## Detect Schema Mismatches in Data Pipelines
**Objective**: Identify and resolve schema mismatches that commonly occur in data pipelines.

**Task**: Missing Column

1. Load the source DataFrame with the below schema:
    - id : Integer
    - email : String
    - signup_date : Date
2. Load the target DataFrame with the below schema:
    - id : Integer
    - email : String
3. Implement a check to identify any columns that are present in the source DataFrame but missing in the target.
4. Add the missing `signup_date` column to the target DataFrame.

In [1]:
import pandas as pd
import numpy as np

# --- Step 1: Load Source and Target DataFrames ---
df_source = pd.DataFrame({
    'id': [1, 2, 3],
    'email': ['a@example.com', 'b@example.com', 'c@example.com'],
    'signup_date': pd.to_datetime(['2023-01-01', '2023-01-02', '2023-01-03'])
})

df_target = pd.DataFrame({
    'id': [1, 2, 3],
    'email': ['a@example.com', 'b@example.com', 'c@example.com']
})

# --- Step 2: Schema Comparison Function ---
def get_missing_columns(source_df, target_df):
    """Returns columns in source that are missing in target."""
    return [col for col in source_df.columns if col not in target_df.columns]

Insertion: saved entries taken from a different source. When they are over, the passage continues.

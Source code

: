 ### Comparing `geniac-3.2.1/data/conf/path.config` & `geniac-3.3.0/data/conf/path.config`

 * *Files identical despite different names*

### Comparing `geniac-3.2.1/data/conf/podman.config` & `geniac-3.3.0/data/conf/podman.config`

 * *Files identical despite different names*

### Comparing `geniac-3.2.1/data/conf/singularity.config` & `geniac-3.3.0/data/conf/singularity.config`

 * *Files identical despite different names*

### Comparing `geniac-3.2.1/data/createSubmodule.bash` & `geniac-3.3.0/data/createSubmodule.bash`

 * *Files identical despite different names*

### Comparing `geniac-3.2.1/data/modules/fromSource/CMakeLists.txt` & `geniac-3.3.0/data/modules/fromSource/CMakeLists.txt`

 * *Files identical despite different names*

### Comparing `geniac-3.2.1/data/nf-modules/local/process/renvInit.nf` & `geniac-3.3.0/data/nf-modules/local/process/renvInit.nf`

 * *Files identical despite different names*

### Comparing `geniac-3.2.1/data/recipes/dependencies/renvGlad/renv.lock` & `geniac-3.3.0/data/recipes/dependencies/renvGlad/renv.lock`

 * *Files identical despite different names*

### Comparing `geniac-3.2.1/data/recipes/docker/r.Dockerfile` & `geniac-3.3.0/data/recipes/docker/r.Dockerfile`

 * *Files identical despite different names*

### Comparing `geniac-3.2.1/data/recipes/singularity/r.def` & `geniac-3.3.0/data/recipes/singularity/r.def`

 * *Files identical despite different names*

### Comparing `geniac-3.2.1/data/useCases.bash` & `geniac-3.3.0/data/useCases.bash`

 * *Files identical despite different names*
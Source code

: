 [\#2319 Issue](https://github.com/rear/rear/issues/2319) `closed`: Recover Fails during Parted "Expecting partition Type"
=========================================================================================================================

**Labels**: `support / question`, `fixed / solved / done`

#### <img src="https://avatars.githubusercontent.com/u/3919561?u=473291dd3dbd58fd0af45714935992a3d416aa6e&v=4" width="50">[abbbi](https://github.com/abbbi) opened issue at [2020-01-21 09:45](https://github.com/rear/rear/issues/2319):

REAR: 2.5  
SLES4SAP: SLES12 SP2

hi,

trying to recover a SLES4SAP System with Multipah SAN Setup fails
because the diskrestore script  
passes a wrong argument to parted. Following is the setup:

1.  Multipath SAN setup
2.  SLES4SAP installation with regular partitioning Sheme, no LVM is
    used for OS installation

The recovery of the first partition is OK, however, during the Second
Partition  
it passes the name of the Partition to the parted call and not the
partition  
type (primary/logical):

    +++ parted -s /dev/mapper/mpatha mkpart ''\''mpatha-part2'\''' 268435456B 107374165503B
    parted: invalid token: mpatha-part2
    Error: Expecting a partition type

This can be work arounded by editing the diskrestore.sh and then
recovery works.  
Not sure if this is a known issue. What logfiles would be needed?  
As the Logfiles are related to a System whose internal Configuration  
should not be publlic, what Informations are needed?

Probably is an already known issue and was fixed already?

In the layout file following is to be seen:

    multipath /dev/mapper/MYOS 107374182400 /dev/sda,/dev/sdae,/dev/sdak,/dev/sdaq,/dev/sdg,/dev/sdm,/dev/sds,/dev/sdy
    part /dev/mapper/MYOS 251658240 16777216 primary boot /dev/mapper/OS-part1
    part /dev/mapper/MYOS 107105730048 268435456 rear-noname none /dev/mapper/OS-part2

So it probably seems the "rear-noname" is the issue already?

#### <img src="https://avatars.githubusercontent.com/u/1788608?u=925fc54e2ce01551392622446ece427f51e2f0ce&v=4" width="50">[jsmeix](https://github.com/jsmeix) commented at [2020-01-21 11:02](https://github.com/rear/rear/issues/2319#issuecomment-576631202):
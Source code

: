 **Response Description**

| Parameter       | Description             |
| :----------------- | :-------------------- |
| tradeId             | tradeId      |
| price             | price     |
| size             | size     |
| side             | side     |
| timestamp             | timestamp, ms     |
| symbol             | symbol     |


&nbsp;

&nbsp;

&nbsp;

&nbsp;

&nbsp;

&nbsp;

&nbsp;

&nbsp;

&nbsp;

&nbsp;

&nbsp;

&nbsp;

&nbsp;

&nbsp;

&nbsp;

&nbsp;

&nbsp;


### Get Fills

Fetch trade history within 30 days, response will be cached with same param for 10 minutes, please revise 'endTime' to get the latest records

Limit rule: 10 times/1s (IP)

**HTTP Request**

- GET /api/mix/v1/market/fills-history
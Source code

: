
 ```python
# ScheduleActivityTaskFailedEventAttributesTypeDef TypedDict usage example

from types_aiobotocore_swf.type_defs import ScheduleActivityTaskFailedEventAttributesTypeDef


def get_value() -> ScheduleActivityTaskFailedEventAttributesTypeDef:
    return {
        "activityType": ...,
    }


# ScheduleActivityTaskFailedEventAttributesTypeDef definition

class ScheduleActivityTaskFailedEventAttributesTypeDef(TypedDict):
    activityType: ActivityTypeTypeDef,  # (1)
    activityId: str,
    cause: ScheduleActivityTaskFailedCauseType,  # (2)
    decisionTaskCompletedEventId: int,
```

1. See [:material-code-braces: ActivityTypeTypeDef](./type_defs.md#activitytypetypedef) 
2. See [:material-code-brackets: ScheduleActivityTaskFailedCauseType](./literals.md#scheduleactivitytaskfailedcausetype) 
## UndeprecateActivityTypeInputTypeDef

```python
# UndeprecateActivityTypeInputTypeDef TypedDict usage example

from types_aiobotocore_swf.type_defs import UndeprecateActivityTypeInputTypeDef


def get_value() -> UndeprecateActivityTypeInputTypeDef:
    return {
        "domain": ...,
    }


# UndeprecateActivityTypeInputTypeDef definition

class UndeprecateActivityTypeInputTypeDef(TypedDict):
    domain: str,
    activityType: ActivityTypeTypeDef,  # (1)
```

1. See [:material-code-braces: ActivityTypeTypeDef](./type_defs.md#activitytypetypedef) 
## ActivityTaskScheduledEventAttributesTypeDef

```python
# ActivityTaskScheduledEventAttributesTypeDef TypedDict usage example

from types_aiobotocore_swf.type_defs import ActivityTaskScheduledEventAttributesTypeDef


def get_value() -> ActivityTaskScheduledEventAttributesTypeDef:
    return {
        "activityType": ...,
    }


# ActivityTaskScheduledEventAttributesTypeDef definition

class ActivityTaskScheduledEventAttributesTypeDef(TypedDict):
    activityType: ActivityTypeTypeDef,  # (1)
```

def get_mismatched_dtypes(source_df, target_df):
    """Returns columns with mismatched data types (only those that exist in both)."""
    mismatches = []
    for col in source_df.columns:
        if col in target_df.columns:
            if source_df[col].dtype != target_df[col].dtype:
                mismatches.append((col, str(source_df[col].dtype), str(target_df[col].dtype)))
    return mismatches

# --- Step 3: Reconciliation with Validation ---
def reconcile_schema(source_df, target_df):
    if source_df.empty or target_df.empty:
        raise ValueError("One of the DataFrames is empty.")

    missing_cols = get_missing_columns(source_df, target_df)
    mismatched_dtypes = get_mismatched_dtypes(source_df, target_df)

    print(f"✅ Missing Columns: {missing_cols}")
    print(f"⚠️  Mismatched Data Types: {mismatched_dtypes}")

    # Add missing columns with default NaN values of correct dtype
    for col in missing_cols:
        default_value = pd.Series([np.nan], dtype=source_df[col].dtype).iloc[0]
        target_df[col] = default_value
        print(f"➕ Added column: {col} (dtype: {source_df[col].dtype})")

    return target_df

# --- Step 4: Run Reconciliation ---
df_target = reconcile_schema(df_source, df_target)
print("\n🧾 Final Reconciled Target DataFrame:\n", df_target.dtypes)

✅ Missing Columns: ['signup_date']
⚠️  Mismatched Data Types: []
➕ Added column: signup_date (dtype: datetime64[ns])

🧾 Final Reconciled Target DataFrame:
 id                      int64
email                  object
signup_date    datetime64[ns]
dtype: object